• **Supplied data**
* * * * * * *

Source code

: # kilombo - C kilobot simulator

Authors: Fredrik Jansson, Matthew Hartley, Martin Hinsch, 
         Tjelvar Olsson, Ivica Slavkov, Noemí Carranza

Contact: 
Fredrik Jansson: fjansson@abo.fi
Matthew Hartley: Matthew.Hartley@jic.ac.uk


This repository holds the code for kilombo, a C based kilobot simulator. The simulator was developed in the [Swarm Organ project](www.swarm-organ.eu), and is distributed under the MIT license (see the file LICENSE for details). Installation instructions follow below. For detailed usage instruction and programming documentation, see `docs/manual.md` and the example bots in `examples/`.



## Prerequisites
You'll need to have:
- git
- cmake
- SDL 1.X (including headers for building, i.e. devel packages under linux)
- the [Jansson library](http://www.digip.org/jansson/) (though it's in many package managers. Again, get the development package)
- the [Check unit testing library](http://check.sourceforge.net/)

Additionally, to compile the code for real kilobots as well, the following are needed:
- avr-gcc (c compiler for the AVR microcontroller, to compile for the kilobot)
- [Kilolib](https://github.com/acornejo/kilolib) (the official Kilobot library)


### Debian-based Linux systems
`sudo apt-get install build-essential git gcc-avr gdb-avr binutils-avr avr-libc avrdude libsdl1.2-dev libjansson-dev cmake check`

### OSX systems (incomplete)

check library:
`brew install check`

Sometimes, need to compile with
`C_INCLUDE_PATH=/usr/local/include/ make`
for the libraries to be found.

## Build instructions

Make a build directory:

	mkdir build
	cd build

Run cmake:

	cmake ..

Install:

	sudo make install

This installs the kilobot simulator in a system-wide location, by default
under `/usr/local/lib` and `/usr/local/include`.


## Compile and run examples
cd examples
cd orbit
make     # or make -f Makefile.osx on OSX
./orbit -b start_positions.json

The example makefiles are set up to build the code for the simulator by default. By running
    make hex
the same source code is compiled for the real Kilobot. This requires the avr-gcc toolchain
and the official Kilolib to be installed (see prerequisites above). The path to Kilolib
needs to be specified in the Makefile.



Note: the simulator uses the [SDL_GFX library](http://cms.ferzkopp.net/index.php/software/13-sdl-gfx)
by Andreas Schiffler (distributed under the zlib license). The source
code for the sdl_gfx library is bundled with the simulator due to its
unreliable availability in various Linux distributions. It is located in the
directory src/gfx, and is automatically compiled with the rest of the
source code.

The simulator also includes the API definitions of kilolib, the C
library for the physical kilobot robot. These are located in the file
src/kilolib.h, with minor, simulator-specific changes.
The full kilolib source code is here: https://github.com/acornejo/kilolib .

* * * * * * *

Repeat exactly, and only, the lines of the records above, starting with the line that contains "needs to be specified in the Makefile." and ending with the final line, both included.

• **Exercise answer**
needs to be specified in the Makefile.



Note: the simulator uses the [SDL_GFX library](http://cms.ferzkopp.net/index.php/software/13-sdl-gfx)
by Andreas Schiffler (distributed under the zlib license). The source
code for the sdl_gfx library is bundled with the simulator due to its
unreliable availability in various Linux distributions. It is located in the
directory src/gfx, and is automatically compiled with the rest of the
source code.

The simulator also includes the API definitions of kilolib, the C
library for the physical kilobot robot. These are located in the file
src/kilolib.h, with minor, simulator-specific changes.
The full kilolib source code is here: https://github.com/acornejo/kilolib .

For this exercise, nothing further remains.